WORK TASK
Look through the data and write out every line with the word "选择是否启用代理开关" in it.
(TASK DATA)
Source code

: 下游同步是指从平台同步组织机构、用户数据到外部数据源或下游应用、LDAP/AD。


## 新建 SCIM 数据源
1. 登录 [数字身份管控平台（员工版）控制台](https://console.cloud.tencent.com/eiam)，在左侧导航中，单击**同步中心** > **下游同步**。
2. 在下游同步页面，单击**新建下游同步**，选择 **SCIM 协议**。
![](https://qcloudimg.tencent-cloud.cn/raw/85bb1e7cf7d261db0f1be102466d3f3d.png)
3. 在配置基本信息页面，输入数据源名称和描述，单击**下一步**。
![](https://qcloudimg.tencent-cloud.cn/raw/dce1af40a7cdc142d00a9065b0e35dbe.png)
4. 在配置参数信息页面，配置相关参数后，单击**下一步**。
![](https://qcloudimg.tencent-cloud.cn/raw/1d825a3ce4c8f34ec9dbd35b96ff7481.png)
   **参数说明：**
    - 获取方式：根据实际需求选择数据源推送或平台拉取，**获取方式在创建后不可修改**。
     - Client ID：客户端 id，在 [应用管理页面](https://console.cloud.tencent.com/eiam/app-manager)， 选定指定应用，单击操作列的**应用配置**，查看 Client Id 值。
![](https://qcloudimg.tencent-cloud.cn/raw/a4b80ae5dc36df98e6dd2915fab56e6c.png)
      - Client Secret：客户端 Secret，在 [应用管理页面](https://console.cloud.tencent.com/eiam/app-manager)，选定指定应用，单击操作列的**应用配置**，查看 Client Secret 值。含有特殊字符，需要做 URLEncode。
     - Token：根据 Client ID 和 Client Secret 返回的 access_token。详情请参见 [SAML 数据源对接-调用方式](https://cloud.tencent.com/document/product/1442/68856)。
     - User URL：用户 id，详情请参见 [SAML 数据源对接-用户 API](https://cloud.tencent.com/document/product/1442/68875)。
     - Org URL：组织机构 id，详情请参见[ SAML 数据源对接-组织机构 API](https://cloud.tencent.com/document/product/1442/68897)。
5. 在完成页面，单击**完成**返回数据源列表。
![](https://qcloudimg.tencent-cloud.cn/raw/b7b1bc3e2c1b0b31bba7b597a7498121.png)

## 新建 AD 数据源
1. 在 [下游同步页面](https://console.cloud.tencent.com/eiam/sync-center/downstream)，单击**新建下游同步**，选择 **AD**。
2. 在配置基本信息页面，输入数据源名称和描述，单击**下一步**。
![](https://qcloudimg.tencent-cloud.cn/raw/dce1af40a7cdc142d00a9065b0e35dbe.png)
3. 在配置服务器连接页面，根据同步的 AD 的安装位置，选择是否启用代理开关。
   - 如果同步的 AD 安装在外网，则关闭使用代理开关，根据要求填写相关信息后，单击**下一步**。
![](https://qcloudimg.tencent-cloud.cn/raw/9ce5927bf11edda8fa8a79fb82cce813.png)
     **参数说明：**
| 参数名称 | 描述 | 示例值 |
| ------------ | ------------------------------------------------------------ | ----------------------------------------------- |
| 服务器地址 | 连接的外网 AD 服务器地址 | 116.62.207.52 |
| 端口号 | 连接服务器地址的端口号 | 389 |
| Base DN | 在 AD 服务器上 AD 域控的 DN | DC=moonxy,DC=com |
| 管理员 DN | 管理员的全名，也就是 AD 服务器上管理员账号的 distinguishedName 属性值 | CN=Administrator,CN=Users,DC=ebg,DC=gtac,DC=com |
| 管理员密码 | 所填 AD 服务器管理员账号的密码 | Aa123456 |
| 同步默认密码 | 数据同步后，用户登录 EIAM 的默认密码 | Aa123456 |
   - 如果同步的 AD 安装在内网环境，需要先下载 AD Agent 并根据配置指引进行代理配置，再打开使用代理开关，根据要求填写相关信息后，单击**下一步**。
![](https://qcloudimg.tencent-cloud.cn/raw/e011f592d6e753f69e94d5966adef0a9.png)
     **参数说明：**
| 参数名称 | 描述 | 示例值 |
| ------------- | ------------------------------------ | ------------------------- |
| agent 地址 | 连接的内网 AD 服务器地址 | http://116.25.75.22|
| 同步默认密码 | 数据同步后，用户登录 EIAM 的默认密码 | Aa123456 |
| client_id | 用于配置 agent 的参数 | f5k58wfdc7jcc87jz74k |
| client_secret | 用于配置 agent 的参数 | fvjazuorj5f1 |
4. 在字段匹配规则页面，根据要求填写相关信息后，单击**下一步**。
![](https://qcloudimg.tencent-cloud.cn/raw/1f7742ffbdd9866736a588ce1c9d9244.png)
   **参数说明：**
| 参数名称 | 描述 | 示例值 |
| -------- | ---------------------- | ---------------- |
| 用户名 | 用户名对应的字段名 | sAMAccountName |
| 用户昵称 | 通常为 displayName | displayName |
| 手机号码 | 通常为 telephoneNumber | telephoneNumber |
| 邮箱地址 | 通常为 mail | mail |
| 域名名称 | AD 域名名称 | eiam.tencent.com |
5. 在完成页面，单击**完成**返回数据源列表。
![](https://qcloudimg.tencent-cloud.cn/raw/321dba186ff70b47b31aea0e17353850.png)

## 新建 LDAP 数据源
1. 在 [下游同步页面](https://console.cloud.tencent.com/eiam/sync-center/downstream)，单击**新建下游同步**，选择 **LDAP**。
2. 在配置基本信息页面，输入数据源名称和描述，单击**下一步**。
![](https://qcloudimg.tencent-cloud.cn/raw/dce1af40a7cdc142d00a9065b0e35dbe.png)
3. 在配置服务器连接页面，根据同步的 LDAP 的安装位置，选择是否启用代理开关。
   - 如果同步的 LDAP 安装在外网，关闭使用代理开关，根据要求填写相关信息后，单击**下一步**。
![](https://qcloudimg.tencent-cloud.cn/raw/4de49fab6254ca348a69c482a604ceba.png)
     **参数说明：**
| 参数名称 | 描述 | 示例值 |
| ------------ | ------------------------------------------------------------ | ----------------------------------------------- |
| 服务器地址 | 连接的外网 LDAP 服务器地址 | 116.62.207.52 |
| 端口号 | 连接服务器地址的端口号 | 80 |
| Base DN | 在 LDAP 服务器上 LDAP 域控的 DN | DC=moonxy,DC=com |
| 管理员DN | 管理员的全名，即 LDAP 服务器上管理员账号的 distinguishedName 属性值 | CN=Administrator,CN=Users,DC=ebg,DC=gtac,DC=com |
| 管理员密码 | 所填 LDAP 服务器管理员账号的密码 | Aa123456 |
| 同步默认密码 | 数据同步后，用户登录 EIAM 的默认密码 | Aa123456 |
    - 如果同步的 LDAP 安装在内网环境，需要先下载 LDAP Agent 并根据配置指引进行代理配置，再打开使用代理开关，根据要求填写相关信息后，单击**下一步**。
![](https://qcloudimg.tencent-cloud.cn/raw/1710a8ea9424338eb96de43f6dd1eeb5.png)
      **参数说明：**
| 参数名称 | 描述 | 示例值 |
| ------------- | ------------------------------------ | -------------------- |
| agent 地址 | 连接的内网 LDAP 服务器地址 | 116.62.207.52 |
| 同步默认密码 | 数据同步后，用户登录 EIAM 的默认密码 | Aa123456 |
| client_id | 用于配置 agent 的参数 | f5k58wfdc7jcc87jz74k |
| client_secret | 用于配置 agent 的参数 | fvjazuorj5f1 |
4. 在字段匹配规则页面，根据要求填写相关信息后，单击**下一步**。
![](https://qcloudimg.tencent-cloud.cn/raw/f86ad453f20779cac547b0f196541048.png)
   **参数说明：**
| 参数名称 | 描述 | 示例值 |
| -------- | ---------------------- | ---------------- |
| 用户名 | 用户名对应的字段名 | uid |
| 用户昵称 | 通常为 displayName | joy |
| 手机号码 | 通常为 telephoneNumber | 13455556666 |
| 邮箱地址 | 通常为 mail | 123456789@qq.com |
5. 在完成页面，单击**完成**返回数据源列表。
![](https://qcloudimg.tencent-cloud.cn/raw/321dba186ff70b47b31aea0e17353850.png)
(End TASK DATA)
(TASK DATA)
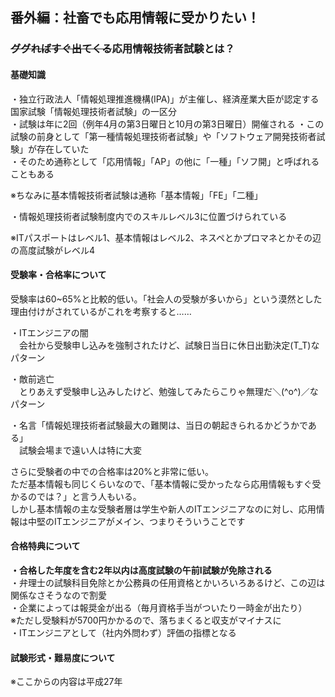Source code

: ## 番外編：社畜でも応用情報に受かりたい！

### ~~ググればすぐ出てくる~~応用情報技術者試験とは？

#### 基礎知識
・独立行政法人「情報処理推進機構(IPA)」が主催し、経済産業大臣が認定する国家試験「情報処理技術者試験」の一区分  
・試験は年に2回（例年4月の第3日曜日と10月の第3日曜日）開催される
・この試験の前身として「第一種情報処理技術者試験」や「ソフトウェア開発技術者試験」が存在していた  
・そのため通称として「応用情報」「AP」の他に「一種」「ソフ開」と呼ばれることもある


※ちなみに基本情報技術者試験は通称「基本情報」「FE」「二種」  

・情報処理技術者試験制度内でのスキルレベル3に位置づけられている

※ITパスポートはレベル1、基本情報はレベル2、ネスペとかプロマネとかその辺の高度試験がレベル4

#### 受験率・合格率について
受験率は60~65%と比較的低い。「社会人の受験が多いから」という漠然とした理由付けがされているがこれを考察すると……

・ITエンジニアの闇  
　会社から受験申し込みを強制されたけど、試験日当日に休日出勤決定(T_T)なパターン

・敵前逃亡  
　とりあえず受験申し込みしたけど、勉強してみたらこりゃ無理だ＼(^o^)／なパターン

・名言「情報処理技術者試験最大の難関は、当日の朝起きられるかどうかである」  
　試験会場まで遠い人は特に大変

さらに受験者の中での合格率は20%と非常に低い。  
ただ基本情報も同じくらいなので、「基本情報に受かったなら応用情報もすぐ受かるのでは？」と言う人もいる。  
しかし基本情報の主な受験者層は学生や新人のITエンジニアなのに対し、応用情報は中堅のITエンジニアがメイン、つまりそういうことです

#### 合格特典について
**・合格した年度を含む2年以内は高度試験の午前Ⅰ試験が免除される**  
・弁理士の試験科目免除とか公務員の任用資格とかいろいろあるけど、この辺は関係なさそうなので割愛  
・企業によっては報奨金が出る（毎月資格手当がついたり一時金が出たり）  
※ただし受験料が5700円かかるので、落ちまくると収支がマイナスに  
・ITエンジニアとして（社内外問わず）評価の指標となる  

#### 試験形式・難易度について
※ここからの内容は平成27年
(End TASK DATA)
REPLY
3. 在配置服务器连接页面，根据同步的 AD 的安装位置，选择是否启用代理开关。
3. 在配置服务器连接页面，根据同步的 LDAP 的安装位置，选择是否启用代理开关。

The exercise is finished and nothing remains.